In the paper at hand a preliminary 3D design of the two-spool compressor rig is used to carry out a study on the performance influence of ICD length reduction on the LPC and HPC. The study is performed as an aerodynamic optimisation. While the ICD can vary in length and shape, the blades of LPC and HPC are re-staggered at profile level to account for changes in duct aerodynamics. To ensure operability throughout the whole compressor operating range, six operating conditions are considered. The results are first analysed on a global Pareto front level to estimate the impact of ICD length reduction on losses/efficiency at component level. Afterwards three designs of the Pareto front of different ICD lengths are analysed in terms of ICD secondary flow structure and radial flow distortions on LPC and HPC. In the end speedline calculations of the three designs are performed to estimate the impact on stall margin (SM).

2.0 Setup of optimisation study

The baseline compressor used for the conducted study is a preliminary 3D design of the novel two spool test compressor. It is representative for next generation modern civil aircraft applications and can therefore be considered as state of the art. For this study a subset of the rig has been used to reduce 3D CFD simulation time. The actual two-spool compressor rig consists of 1.5 stages LPC, ICD and a 4.5 stages HPC of which the four HPC stages – excluding the IGV – have been previously aerodynamically optimised with the method presented by Schnoes et al. [Reference Schnoes, Voÿ and Nicke20].

For the study presented the setup is reduced to the last LPC stage, the ICD and 2.5 HPC stages. The two HPC stages are transonic. As a reference the ICD length is 12% shorter than the ICD duct (A) mentioned before. A bleed slot is located between the LPC and the ICD to ensure operability. The bleed rate and operating points considered for the current analysis are presented in Table 1. The IGV and both HPC stators are variable vanes, which are adjusted for each operating condition during the study.

Table 1. Operating conditions: Compressor spool speeds and bleed rates

2.1 Optimisation method

For the current study the optimisation suite AutoOpti has been used. It has been developed by DLR at the Institute of Propulsion Technology for the purpose of turbomachinery application. An evolutionary algorithm is the foundation for the underlying optimisation process that creates new candidates by mutation and differential evolution.
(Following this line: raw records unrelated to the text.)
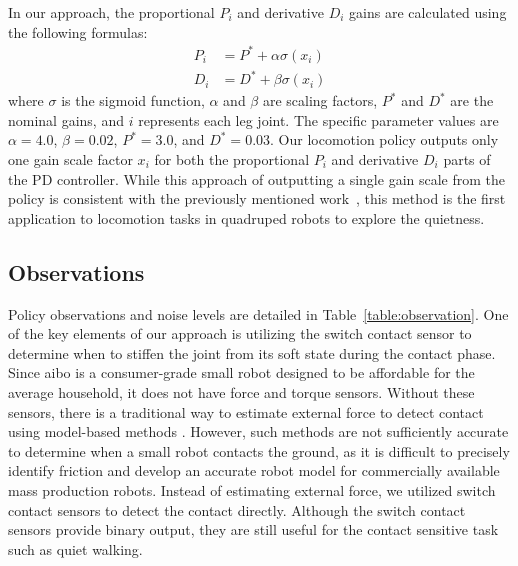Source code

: In our approach, the proportional $P_i$ and derivative $D_i$ gains are calculated using the following formulas:
\begin{equation}
\begin{split}
P_i &= P^* + \alpha\sigma({x}_{i}) \\
D_i &= D^* + \beta\sigma({x}_{i})
\end{split}
\label{eq:pd_gain_scale}
\end{equation}
where $\sigma$ is the sigmoid function, $\alpha$ and $\beta$ are scaling factors, $P^*$ and $D^*$ are the nominal gains, and $i$ represents each leg joint. The specific parameter values are $\alpha = 4.0$, $\beta = 0.02$, $P^* = 3.0$, and $D^* = 0.03$.
Our locomotion policy outputs only one gain scale factor $x_i$ for both the proportional $P_i$ and derivative $D_i$ parts of the PD controller. 
While this approach of outputting a single gain scale from the policy is consistent with the previously mentioned work~\cite{bogdanovic2020learning}, this method is the first application to locomotion tasks in quadruped robots to explore the quietness.

\subsection{Observations}
Policy observations and noise levels are detailed in Table~\ref{table:observation}. One of the key elements of our approach is utilizing the switch contact sensor to determine when to stiffen the joint from its soft state during the contact phase. Since aibo is a consumer-grade small robot designed to be affordable for the average household, it does not have force and torque sensors. Without these sensors, there is a traditional way to estimate external force to detect contact using model-based methods \cite{traditional_torque_control}. However, such methods are not sufficiently accurate to determine when a small robot contacts the ground, as it is difficult to precisely identify friction and develop an accurate robot model for commercially available mass production robots. Instead of estimating external force, we utilized switch contact sensors to detect the contact directly. Although the switch contact sensors provide binary output, they are still useful for the contact sensitive task such as quiet walking.


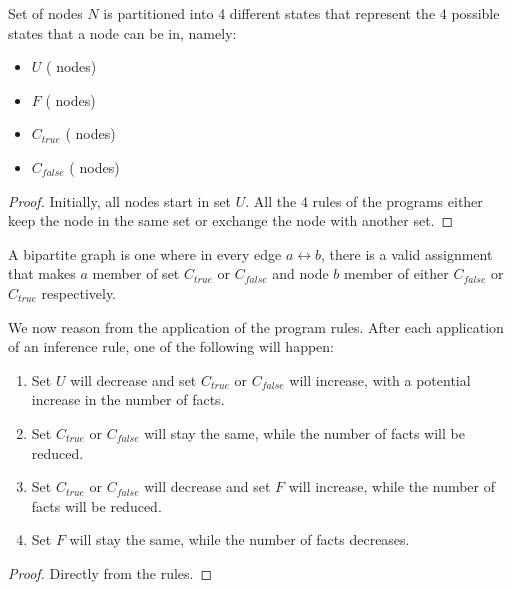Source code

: \begin{invariant}
Set of nodes $N$ is partitioned into 4 different states that represent the 4
possible states that a node can be in, namely:

\begin{itemize}
   \item $U$ ( nodes)
   \item $F$ ( nodes)
   \item $C_{true}$ ( nodes)
   \item $C_{false}$ ( nodes)
\end{itemize}
\end{invariant}
\begin{proof}
Initially, all nodes start in set $U$. All the 4 rules of the programs either
keep the node in the same set or exchange the node with another set.
\end{proof}

A bipartite graph is one where in every edge $a \leftrightarrow b$, there is a
valid assignment that makes $a$ member of set $C_{true}$ or $C_{false}$ and node
$b$ member of either $C_{false}$ or $C_{true}$ respectively.

\begin{variant}\label{language:lemma:bipartite_convergence}
   We now reason from the application of the program rules. After each
   application of an inference rule, one of the following will happen:

   \begin{enumerate}
      \item Set $U$ will decrease and set $C_{true}$ or $C_{false}$ will
         increase, with a potential increase in the number of 
         facts.
      \item Set $C_{true}$ or $C_{false}$ will stay the same, while the number
         of  facts will be reduced.

      \item Set $C_{true}$ or $C_{false}$ will decrease and set $F$ will
         increase, while the number of  facts will be reduced.

      \item Set $F$ will stay the same, while the number of  facts
         decreases.
   \end{enumerate}

\end{variant}
\begin{proof}
Directly from the rules.
\end{proof}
A process chain is executed and evaluated for each candidate whereby the values of objective functions and constraints are retained. To improve the process of candidate selection metamodels are used. For further explanations regarding the optimisation process and the use of metamodels the encouraged reader is referred to Voss et al. [Reference Voss, Aulich and Raitor21] and Siller et al. [Reference Siller, Voÿ and Nicke22].

2.2 Design parameters

The flowpath and blades are parameterised (marked in light grey in Fig. 3) in a way that the ICD can vary in axial length.
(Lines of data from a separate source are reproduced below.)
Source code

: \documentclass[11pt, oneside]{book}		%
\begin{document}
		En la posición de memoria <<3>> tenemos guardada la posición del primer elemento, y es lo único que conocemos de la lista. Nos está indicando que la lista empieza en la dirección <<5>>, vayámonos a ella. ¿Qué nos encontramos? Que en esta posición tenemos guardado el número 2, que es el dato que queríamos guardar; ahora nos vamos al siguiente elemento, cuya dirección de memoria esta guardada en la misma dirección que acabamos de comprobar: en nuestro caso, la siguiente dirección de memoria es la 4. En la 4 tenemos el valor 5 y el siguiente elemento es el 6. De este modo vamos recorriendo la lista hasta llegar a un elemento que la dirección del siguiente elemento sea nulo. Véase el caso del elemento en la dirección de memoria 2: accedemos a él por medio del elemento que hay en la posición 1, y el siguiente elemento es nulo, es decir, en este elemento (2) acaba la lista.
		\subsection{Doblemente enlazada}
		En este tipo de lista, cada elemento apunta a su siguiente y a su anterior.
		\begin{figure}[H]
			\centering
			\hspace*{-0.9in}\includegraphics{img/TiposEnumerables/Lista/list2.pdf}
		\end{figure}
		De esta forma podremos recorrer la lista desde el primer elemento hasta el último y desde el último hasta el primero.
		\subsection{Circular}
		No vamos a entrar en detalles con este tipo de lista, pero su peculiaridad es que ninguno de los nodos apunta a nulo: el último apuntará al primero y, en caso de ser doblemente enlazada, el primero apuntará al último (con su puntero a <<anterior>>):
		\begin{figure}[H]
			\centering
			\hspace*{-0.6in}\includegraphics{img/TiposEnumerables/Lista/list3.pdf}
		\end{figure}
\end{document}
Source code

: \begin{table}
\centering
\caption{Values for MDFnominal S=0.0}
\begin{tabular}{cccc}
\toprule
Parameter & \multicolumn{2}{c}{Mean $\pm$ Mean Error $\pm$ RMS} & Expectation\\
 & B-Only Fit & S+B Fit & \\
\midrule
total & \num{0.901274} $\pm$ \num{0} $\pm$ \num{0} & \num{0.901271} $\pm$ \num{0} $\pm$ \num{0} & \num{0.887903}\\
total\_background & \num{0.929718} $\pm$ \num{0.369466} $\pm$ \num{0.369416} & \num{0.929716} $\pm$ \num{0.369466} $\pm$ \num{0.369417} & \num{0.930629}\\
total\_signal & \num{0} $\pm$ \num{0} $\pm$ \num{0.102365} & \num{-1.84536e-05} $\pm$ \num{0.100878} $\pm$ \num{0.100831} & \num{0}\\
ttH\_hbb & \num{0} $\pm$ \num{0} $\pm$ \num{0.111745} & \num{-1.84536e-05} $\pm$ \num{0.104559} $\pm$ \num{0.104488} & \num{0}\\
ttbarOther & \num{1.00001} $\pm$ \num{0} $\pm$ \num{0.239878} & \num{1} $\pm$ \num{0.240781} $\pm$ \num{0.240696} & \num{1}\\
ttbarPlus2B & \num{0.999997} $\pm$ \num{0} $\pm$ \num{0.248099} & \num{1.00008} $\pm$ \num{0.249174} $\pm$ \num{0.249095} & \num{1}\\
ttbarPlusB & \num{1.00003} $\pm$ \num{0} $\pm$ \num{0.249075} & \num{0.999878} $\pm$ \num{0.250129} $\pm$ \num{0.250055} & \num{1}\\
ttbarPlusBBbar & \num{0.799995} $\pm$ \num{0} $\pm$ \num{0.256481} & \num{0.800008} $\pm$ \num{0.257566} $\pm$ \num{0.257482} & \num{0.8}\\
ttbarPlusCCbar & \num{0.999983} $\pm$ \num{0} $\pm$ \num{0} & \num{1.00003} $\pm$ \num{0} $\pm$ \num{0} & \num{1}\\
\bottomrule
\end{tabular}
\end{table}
The flowpath is parameterised between the interface of LPC rotor/OGV and HPC IGV/rotor 1 as can be seen in Fig. 3 marked by filled squares. It is based on a b-spline curve (marked as dashed line) which is defined by nine control points (marked by circles) and acts as a spine for the flowpath. Four of the control points are fixed (filled circles) – two at the front, two at the rear – which ensures a fixed inclination to the LPC and the HPC. The remaining five control points (non-filled circles) are free to move in axial and radial direction (ten parameters). On the spine five points (green squares) are free to move along the spine (five parameters). At these positions a height is applied rectangular to the spine (five parameters) which then defines the hub and shroud contour. All these points are defined relative to the corner points (dark grey squares) as the right corner points are free to move in axial direction giving the possibility to shorten the ICD. Both right corner points are controlled by one parameter, meaning they are shifted in axial direction by the same amount.

With a reduction in ICD length the strut needs to be reduced in chord length to fit the shorter duct geometry. As the strut leading edge position is fixed, the trailing edge needs to be moved in order to vary the strut in length. Therefore it is parametrised by the two points at which the strut trailing edge intersects with the flowpath. As stated in the introduction struts fulfil two purposes: First, as a structural element and second, to feed services like air and oil. In the present study no structural calculations are performed as information about forces transmitted through the struts is proprietary. To at least maintain the ability to carry services the maximum thickness of the strut is kept constant with a reduction in chord length.

As the ICD is reduced by a delta in axial length the IGV is moved by the same delta in axial direction to the front. The strut trailing edge is defined by keeping the same approximated distance $\sqrt{\delta x^2 + \delta r^2}$ at hub and shroud between IGV leading and strut trailing edge intersections. This approach leads to a slightly varying axial distance between strut and IGV, but maintains approximately the distance the flow has to cover between the two vanes. The blades in light grey – except the strut – are parametrised on three profiles for the stators and four profiles for the rotor (indicated by dotted lines) allowing the profile stagger angle to be varied. The blades in dark grey are unchanged in the optimisation process. The whole configuration is therefore parametrised by 34 free parameters.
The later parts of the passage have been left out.